[[ Data shown open ]]
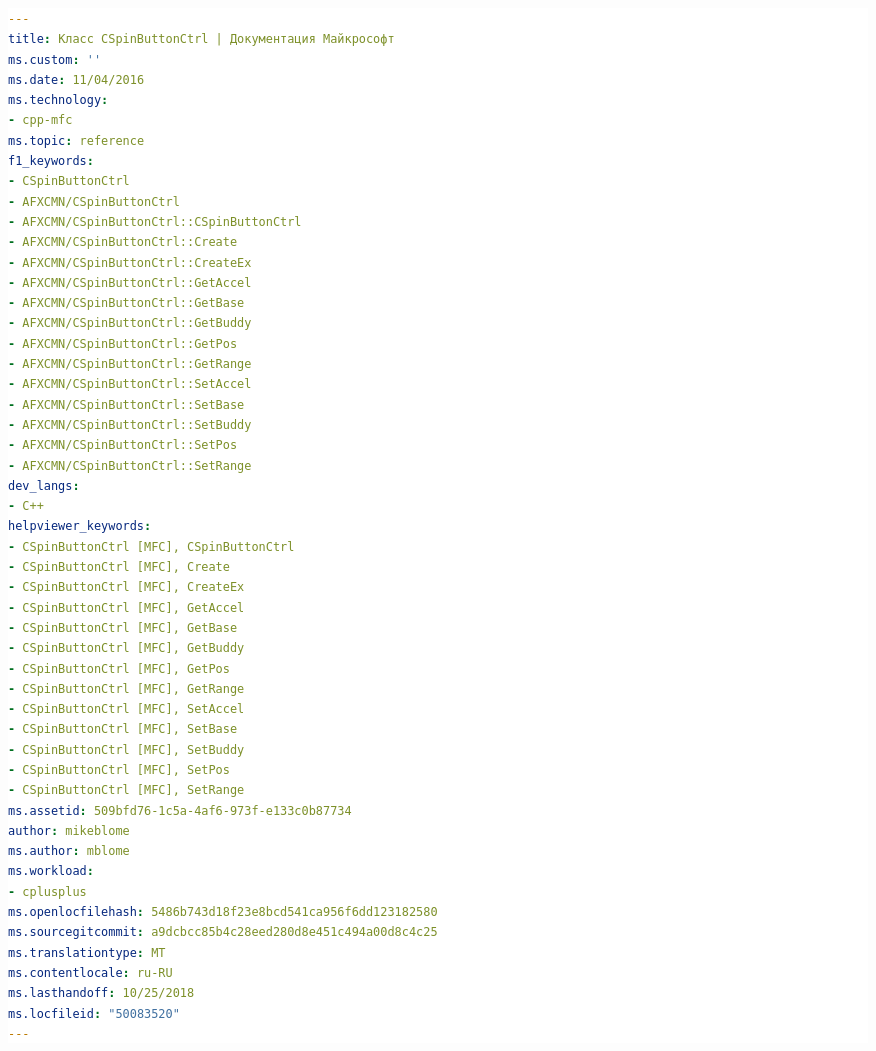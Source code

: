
 ```yaml
---
title: Класс CSpinButtonCtrl | Документация Майкрософт
ms.custom: ''
ms.date: 11/04/2016
ms.technology:
- cpp-mfc
ms.topic: reference
f1_keywords:
- CSpinButtonCtrl
- AFXCMN/CSpinButtonCtrl
- AFXCMN/CSpinButtonCtrl::CSpinButtonCtrl
- AFXCMN/CSpinButtonCtrl::Create
- AFXCMN/CSpinButtonCtrl::CreateEx
- AFXCMN/CSpinButtonCtrl::GetAccel
- AFXCMN/CSpinButtonCtrl::GetBase
- AFXCMN/CSpinButtonCtrl::GetBuddy
- AFXCMN/CSpinButtonCtrl::GetPos
- AFXCMN/CSpinButtonCtrl::GetRange
- AFXCMN/CSpinButtonCtrl::SetAccel
- AFXCMN/CSpinButtonCtrl::SetBase
- AFXCMN/CSpinButtonCtrl::SetBuddy
- AFXCMN/CSpinButtonCtrl::SetPos
- AFXCMN/CSpinButtonCtrl::SetRange
dev_langs:
- C++
helpviewer_keywords:
- CSpinButtonCtrl [MFC], CSpinButtonCtrl
- CSpinButtonCtrl [MFC], Create
- CSpinButtonCtrl [MFC], CreateEx
- CSpinButtonCtrl [MFC], GetAccel
- CSpinButtonCtrl [MFC], GetBase
- CSpinButtonCtrl [MFC], GetBuddy
- CSpinButtonCtrl [MFC], GetPos
- CSpinButtonCtrl [MFC], GetRange
- CSpinButtonCtrl [MFC], SetAccel
- CSpinButtonCtrl [MFC], SetBase
- CSpinButtonCtrl [MFC], SetBuddy
- CSpinButtonCtrl [MFC], SetPos
- CSpinButtonCtrl [MFC], SetRange
ms.assetid: 509bfd76-1c5a-4af6-973f-e133c0b87734
author: mikeblome
ms.author: mblome
ms.workload:
- cplusplus
ms.openlocfilehash: 5486b743d18f23e8bcd541ca956f6dd123182580
ms.sourcegitcommit: a9dcbcc85b4c28eed280d8e451c494a00d8c4c25
ms.translationtype: MT
ms.contentlocale: ru-RU
ms.lasthandoff: 10/25/2018
ms.locfileid: "50083520"
---
```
[[ Data shown closed ]]
[Brief]
Your answer should be each line from the entries that includes the string "GetPos".

[Task result]
- AFXCMN/CSpinButtonCtrl::GetPos
- CSpinButtonCtrl [MFC], GetPos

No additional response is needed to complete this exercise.